BRIEF: Pictures stay out; everything else in the records gets transcribed exactly.

- - -

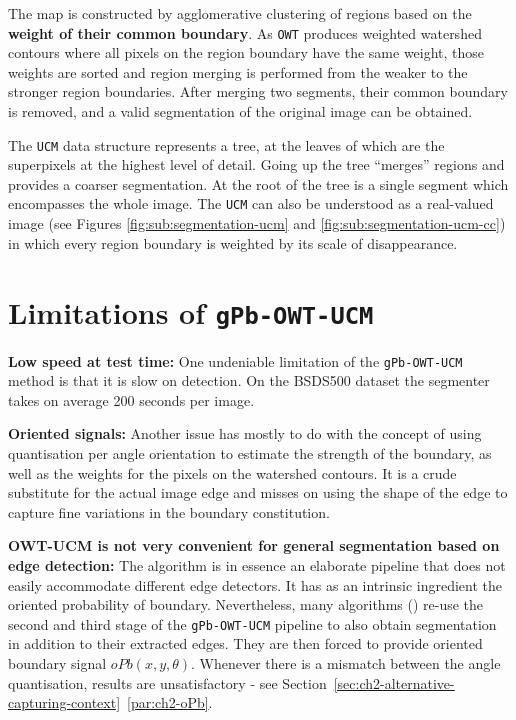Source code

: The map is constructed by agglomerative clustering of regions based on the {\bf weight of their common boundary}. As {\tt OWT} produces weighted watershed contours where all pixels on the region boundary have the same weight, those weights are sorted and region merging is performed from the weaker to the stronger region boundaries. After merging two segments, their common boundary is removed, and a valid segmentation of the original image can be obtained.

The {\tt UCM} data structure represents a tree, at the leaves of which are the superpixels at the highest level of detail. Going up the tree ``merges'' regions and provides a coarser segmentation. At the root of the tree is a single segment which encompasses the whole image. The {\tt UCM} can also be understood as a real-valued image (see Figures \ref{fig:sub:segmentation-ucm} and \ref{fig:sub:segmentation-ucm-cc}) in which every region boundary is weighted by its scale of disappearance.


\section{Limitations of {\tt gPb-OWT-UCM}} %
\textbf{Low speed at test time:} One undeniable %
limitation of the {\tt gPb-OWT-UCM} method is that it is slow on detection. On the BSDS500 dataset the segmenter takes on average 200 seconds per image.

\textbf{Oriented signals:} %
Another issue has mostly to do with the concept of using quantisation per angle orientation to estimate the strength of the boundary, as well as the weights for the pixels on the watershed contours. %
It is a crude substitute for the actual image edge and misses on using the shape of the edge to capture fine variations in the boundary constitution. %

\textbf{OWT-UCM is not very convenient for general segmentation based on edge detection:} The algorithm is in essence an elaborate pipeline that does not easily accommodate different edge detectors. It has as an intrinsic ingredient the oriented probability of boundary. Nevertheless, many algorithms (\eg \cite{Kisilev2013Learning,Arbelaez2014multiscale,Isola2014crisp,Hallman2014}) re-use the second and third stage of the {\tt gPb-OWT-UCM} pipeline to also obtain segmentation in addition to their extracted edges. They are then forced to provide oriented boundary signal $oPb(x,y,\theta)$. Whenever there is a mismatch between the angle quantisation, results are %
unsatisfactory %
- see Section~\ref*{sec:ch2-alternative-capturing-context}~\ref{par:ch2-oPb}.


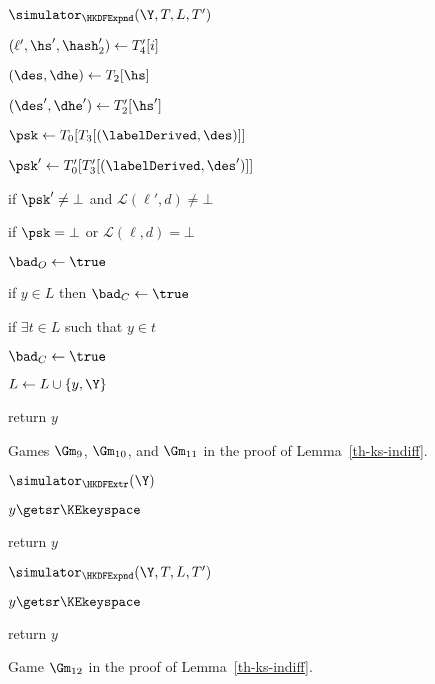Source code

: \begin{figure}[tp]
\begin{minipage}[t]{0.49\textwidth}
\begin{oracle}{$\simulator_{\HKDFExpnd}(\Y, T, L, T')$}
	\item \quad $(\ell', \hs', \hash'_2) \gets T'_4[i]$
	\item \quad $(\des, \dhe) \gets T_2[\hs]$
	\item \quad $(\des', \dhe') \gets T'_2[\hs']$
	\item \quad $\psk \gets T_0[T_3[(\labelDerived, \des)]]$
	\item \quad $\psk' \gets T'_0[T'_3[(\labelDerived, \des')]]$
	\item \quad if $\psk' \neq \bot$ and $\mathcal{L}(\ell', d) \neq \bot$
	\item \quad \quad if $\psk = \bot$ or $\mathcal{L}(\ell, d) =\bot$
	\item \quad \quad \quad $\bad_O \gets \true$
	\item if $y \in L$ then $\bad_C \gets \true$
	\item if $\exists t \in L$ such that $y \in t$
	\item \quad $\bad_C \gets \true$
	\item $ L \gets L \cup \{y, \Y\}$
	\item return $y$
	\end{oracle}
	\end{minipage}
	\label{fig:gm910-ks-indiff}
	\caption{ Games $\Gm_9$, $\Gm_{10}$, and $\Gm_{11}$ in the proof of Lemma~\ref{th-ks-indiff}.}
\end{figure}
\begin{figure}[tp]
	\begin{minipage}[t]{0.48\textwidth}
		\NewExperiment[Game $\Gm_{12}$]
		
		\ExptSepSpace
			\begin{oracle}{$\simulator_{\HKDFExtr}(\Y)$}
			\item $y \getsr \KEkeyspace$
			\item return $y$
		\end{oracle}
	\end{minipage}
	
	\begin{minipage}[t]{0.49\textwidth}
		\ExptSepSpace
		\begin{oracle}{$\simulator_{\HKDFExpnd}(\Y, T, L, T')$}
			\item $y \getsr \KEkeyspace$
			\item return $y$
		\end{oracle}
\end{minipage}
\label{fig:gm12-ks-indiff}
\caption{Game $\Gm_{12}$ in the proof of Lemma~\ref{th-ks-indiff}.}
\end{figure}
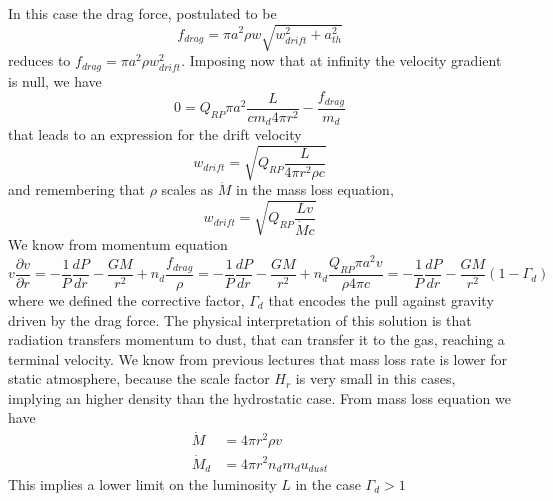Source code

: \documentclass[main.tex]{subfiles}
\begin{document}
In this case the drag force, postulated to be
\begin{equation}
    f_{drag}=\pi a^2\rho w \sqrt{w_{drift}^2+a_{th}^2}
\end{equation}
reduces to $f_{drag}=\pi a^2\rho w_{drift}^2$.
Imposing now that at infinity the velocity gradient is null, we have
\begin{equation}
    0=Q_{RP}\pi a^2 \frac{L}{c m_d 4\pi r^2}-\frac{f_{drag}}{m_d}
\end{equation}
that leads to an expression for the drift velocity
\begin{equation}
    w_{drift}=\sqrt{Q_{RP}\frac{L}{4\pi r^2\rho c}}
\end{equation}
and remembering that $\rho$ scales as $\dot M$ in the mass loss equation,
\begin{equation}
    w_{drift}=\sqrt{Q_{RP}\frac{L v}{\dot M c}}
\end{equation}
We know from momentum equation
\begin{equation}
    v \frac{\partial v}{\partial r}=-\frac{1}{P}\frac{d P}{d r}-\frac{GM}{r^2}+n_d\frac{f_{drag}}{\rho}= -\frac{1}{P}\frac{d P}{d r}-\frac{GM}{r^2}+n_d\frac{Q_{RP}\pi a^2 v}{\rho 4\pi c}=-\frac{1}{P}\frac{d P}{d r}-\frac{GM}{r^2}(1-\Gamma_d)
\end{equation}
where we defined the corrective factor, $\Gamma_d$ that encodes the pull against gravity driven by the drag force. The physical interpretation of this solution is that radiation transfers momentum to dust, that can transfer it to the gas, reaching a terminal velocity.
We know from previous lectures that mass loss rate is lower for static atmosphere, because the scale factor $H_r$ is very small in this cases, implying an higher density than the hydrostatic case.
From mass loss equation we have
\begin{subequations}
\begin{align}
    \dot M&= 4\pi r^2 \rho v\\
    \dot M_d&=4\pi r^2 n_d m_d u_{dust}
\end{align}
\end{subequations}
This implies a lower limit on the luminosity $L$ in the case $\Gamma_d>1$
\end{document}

- - -

SOLUTION:
Source code

: The map is constructed by agglomerative clustering of regions based on the {\bf weight of their common boundary}. As {\tt OWT} produces weighted watershed contours where all pixels on the region boundary have the same weight, those weights are sorted and region merging is performed from the weaker to the stronger region boundaries. After merging two segments, their common boundary is removed, and a valid segmentation of the original image can be obtained.

The {\tt UCM} data structure represents a tree, at the leaves of which are the superpixels at the highest level of detail. Going up the tree ``merges'' regions and provides a coarser segmentation. At the root of the tree is a single segment which encompasses the whole image. The {\tt UCM} can also be understood as a real-valued image (see Figures \ref{fig:sub:segmentation-ucm} and \ref{fig:sub:segmentation-ucm-cc}) in which every region boundary is weighted by its scale of disappearance.


\section{Limitations of {\tt gPb-OWT-UCM}} %
\textbf{Low speed at test time:} One undeniable %
limitation of the {\tt gPb-OWT-UCM} method is that it is slow on detection. On the BSDS500 dataset the segmenter takes on average 200 seconds per image.

\textbf{Oriented signals:} %
Another issue has mostly to do with the concept of using quantisation per angle orientation to estimate the strength of the boundary, as well as the weights for the pixels on the watershed contours. %
It is a crude substitute for the actual image edge and misses on using the shape of the edge to capture fine variations in the boundary constitution. %

\textbf{OWT-UCM is not very convenient for general segmentation based on edge detection:} The algorithm is in essence an elaborate pipeline that does not easily accommodate different edge detectors. It has as an intrinsic ingredient the oriented probability of boundary. Nevertheless, many algorithms (\eg \cite{Kisilev2013Learning,Arbelaez2014multiscale,Isola2014crisp,Hallman2014}) re-use the second and third stage of the {\tt gPb-OWT-UCM} pipeline to also obtain segmentation in addition to their extracted edges. They are then forced to provide oriented boundary signal $oPb(x,y,\theta)$. Whenever there is a mismatch between the angle quantisation, results are %
unsatisfactory %
- see Section~\ref*{sec:ch2-alternative-capturing-context}~\ref{par:ch2-oPb}.


Source code

: \begin{figure}[tp]
\begin{minipage}[t]{0.49\textwidth}
\begin{oracle}{$\simulator_{\HKDFExpnd}(\Y, T, L, T')$}
	\item \quad $(\ell', \hs', \hash'_2) \gets T'_4[i]$
	\item \quad $(\des, \dhe) \gets T_2[\hs]$
	\item \quad $(\des', \dhe') \gets T'_2[\hs']$
	\item \quad $\psk \gets T_0[T_3[(\labelDerived, \des)]]$
	\item \quad $\psk' \gets T'_0[T'_3[(\labelDerived, \des')]]$
	\item \quad if $\psk' \neq \bot$ and $\mathcal{L}(\ell', d) \neq \bot$
	\item \quad \quad if $\psk = \bot$ or $\mathcal{L}(\ell, d) =\bot$
	\item \quad \quad \quad $\bad_O \gets \true$
	\item if $y \in L$ then $\bad_C \gets \true$
	\item if $\exists t \in L$ such that $y \in t$
	\item \quad $\bad_C \gets \true$
	\item $ L \gets L \cup \{y, \Y\}$
	\item return $y$
	\end{oracle}
	\end{minipage}
	\label{fig:gm910-ks-indiff}
	\caption{ Games $\Gm_9$, $\Gm_{10}$, and $\Gm_{11}$ in the proof of Lemma~\ref{th-ks-indiff}.}
\end{figure}
\begin{figure}[tp]
	\begin{minipage}[t]{0.48\textwidth}
		\NewExperiment[Game $\Gm_{12}$]
		
		\ExptSepSpace
			\begin{oracle}{$\simulator_{\HKDFExtr}(\Y)$}
			\item $y \getsr \KEkeyspace$
			\item return $y$
		\end{oracle}
	\end{minipage}
	
	\begin{minipage}[t]{0.49\textwidth}
		\ExptSepSpace
		\begin{oracle}{$\simulator_{\HKDFExpnd}(\Y, T, L, T')$}
			\item $y \getsr \KEkeyspace$
			\item return $y$
		\end{oracle}
\end{minipage}
\label{fig:gm12-ks-indiff}
\caption{Game $\Gm_{12}$ in the proof of Lemma~\ref{th-ks-indiff}.}
\end{figure}
Source code

: \documentclass[main.tex]{subfiles}
\begin{document}
In this case the drag force, postulated to be
\begin{equation}
    f_{drag}=\pi a^2\rho w \sqrt{w_{drift}^2+a_{th}^2}
\end{equation}
reduces to $f_{drag}=\pi a^2\rho w_{drift}^2$.
Imposing now that at infinity the velocity gradient is null, we have
\begin{equation}
    0=Q_{RP}\pi a^2 \frac{L}{c m_d 4\pi r^2}-\frac{f_{drag}}{m_d}
\end{equation}
that leads to an expression for the drift velocity
\begin{equation}
    w_{drift}=\sqrt{Q_{RP}\frac{L}{4\pi r^2\rho c}}
\end{equation}
and remembering that $\rho$ scales as $\dot M$ in the mass loss equation,
\begin{equation}
    w_{drift}=\sqrt{Q_{RP}\frac{L v}{\dot M c}}
\end{equation}
We know from momentum equation
\begin{equation}
    v \frac{\partial v}{\partial r}=-\frac{1}{P}\frac{d P}{d r}-\frac{GM}{r^2}+n_d\frac{f_{drag}}{\rho}= -\frac{1}{P}\frac{d P}{d r}-\frac{GM}{r^2}+n_d\frac{Q_{RP}\pi a^2 v}{\rho 4\pi c}=-\frac{1}{P}\frac{d P}{d r}-\frac{GM}{r^2}(1-\Gamma_d)
\end{equation}
where we defined the corrective factor, $\Gamma_d$ that encodes the pull against gravity driven by the drag force. The physical interpretation of this solution is that radiation transfers momentum to dust, that can transfer it to the gas, reaching a terminal velocity.
We know from previous lectures that mass loss rate is lower for static atmosphere, because the scale factor $H_r$ is very small in this cases, implying an higher density than the hydrostatic case.
From mass loss equation we have
\begin{subequations}
\begin{align}
    \dot M&= 4\pi r^2 \rho v\\
    \dot M_d&=4\pi r^2 n_d m_d u_{dust}
\end{align}
\end{subequations}
This implies a lower limit on the luminosity $L$ in the case $\Gamma_d>1$
\end{document}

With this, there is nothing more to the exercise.